Nicoletta Moretti riceve l’attestato di merito dal comune di Rimini

Pubblicato il 6 Marzo 2025 alle 16:01

 

Rimini, 6/03/2025 – Comunicato stampa

È Nicoletta Moretti, titolare del Bar Ilde, l’imprenditrice indicata da Confcommercio della provincia di Rimini per ricevere l’attestato di merito del Comune di Rimini “Per avere promosso strategie di empowerment femminile all’interno della propria azienda”. Stamattina a Palazzo Garampi la premiazione con la vicesindaca Bellini

Giovanna Giusto, presidentessa regionale Terziario Donna Confcommercio: “Una cerimonia carica di emozione, in cui si è respirata un’atmosfera di straordinaria unità tra donne, che ha evidenziato la forza e il valore della collaborazione femminile. Nicoletta ha preso il testimone da mamma Ilde e lo porta avanti con piglio deciso e sensibilità, concretizzando insieme alle figlie un ricambio generazionale che poggia le basi sull’unione familiare, dove le donne sono al centro della scena”

Emozione, orgoglio e la consapevolezza di stare facendo qualcosa di importante non solo per la propria impresa, ma per tutte le donne. È questo lo spirito che ha pervaso la Sala della Giunta del Comune di Rimini dove si è tenuta l’annuale premiazione delle imprenditrici riminesi di successo alla presenza della vicesindaca, Chiara Bellini. Le imprenditrici, candidate per questo riconoscimento dalle associazioni di categoria di appartenenza, sono state accolte dalla vicesindaca Bellini e hanno via via ricevuto l’attestato di merito firmato anche dal sindaco Sadegholvaad “Per avere promosso strategie di empowerment femminile all’interno della propria azienda”.

Confcommercio della provincia di Rimini ha indicato per questo attestato di merito Nicoletta Magnani titolare del Bar Ilde – Il Baretto della buona piadina di Covignano, con la seguente motivazione. “Nicoletta Moretti fin da bambina ha respirato l’aria dell’emancipazione femminile creata attraverso il lavoro. Gliel’ha insegnata con i fatti la mamma Ilde Urbinati, che dal piccolo chiosco costruito dal padre fattore per sfamare i braccianti nella vigna di Covignano, ha creato un vero e proprio luogo simbolo di Rimini quale è, dal 1958, il Bar Ilde – Il Baretto della Buona Piadina. Nicoletta ha preso ufficialmente le redini dell’impresa di famiglia nel 2010, ma ha sempre supportato mamma Ilde anche nei 25 anni in cui, dopo gli studi, ha lavorato da libera professionista come interprete e traduttrice. Nel solco di una famiglia unita e a trazione femminile, ha lasciato che anche le figlie Federica e Francesca si innamorassero di questa professione e si inserissero con soddisfazione in azienda. Al Bar Ilde generazioni di donne hanno trovato la possibilità di formarsi e autodeterminarsi: tante ragazze riminesi hanno svolto qui la prima esperienza stagionale contribuendo a pagarsi gli studi o costruendosi un trampolino di lancio verso il mondo del lavoro. Altre vi lavorano da decenni, preparando con amore piada e cassoni, come moderne azdore, competenti e determinate. Al Bar Ilde, Nicoletta Moretti guida un gruppo di collaboratrici che continuano il percorso verso lo sviluppo personale femminile, valore aggiunto per il nostro territorio”.
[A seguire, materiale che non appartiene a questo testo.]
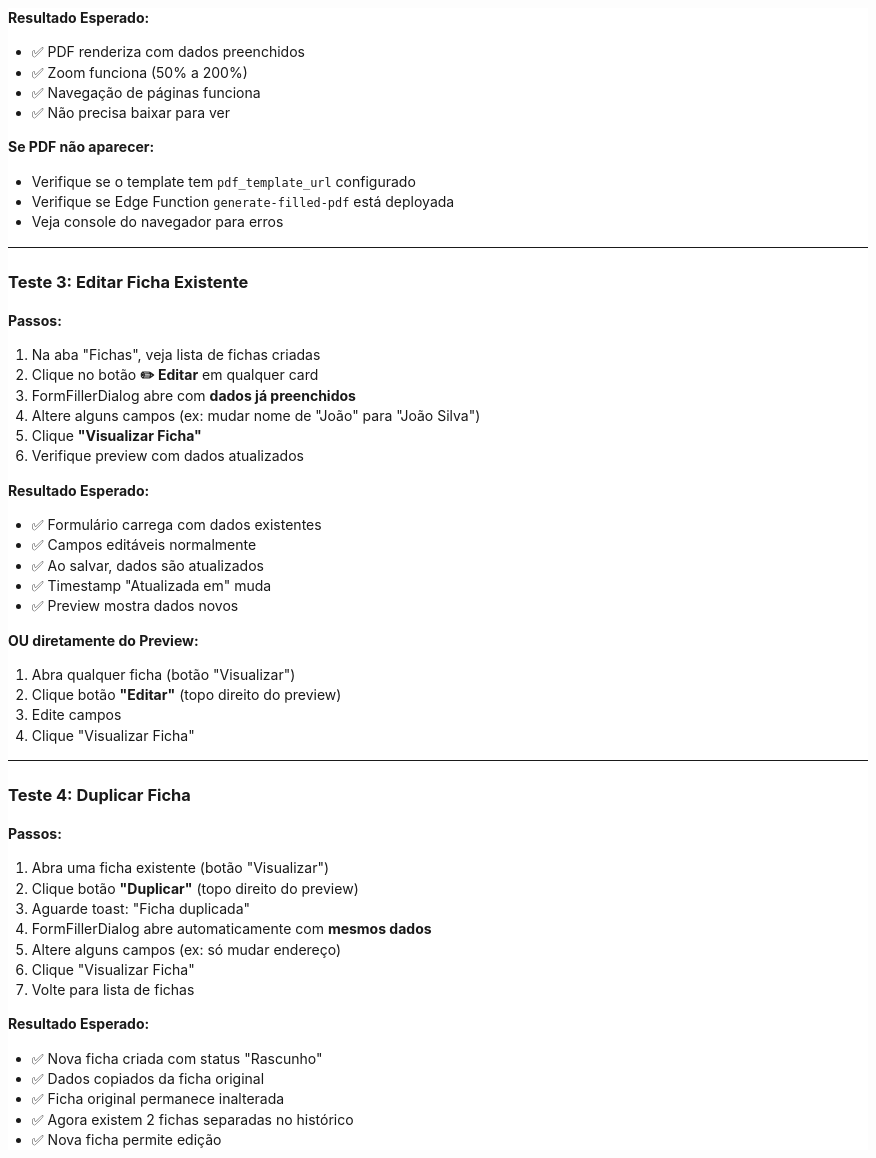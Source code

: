 **Resultado Esperado:**
- ✅ PDF renderiza com dados preenchidos
- ✅ Zoom funciona (50% a 200%)
- ✅ Navegação de páginas funciona
- ✅ Não precisa baixar para ver

**Se PDF não aparecer:**
- Verifique se o template tem `pdf_template_url` configurado
- Verifique se Edge Function `generate-filled-pdf` está deployada
- Veja console do navegador para erros

---

### **Teste 3: Editar Ficha Existente**

**Passos:**
1. Na aba "Fichas", veja lista de fichas criadas
2. Clique no botão **✏️ Editar** em qualquer card
3. FormFillerDialog abre com **dados já preenchidos**
4. Altere alguns campos (ex: mudar nome de "João" para "João Silva")
5. Clique **"Visualizar Ficha"**
6. Verifique preview com dados atualizados

**Resultado Esperado:**
- ✅ Formulário carrega com dados existentes
- ✅ Campos editáveis normalmente
- ✅ Ao salvar, dados são atualizados
- ✅ Timestamp "Atualizada em" muda
- ✅ Preview mostra dados novos

**OU diretamente do Preview:**
1. Abra qualquer ficha (botão "Visualizar")
2. Clique botão **"Editar"** (topo direito do preview)
3. Edite campos
4. Clique "Visualizar Ficha"

---

### **Teste 4: Duplicar Ficha**

**Passos:**
1. Abra uma ficha existente (botão "Visualizar")
2. Clique botão **"Duplicar"** (topo direito do preview)
3. Aguarde toast: "Ficha duplicada"
4. FormFillerDialog abre automaticamente com **mesmos dados**
5. Altere alguns campos (ex: só mudar endereço)
6. Clique "Visualizar Ficha"
7. Volte para lista de fichas

**Resultado Esperado:**
- ✅ Nova ficha criada com status "Rascunho"
- ✅ Dados copiados da ficha original
- ✅ Ficha original permanece inalterada
- ✅ Agora existem 2 fichas separadas no histórico
- ✅ Nova ficha permite edição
“È stato un momento dove si è respirata un’atmosfera di straordinaria unità tra donne, un momento di emozione, che ha evidenziato la forza e il valore della collaborazione femminile – ha detto Giovanna Giusto presidente regionale del Terziario Donna Confcommercio – e come Confcommercio provinciale siamo sicure di avere fatto una giusta scelta pensando a Nicoletta, che ha preso dalle mani di mamma Ilde, anche lei qualche anno fa premiata per i meriti d’impresa dal Comune di Rimini, lo storico chiosco di Covignano con il piglio deciso, ma allo stesso sensibile alle esigenze di clienti e lavoratori, come solo le donne sanno fare. Nicoletta insieme alle sue figlie porta, avanti quel ricambio generazionale che poggia le basi sulla tradizione e sull’unione familiare. Non possiamo che complimentarci con queste donne e con questa storica attività, con l’augurio di proseguire con soddisfazione questo percorso umano e professionale dove le donne sono al centro della scena”.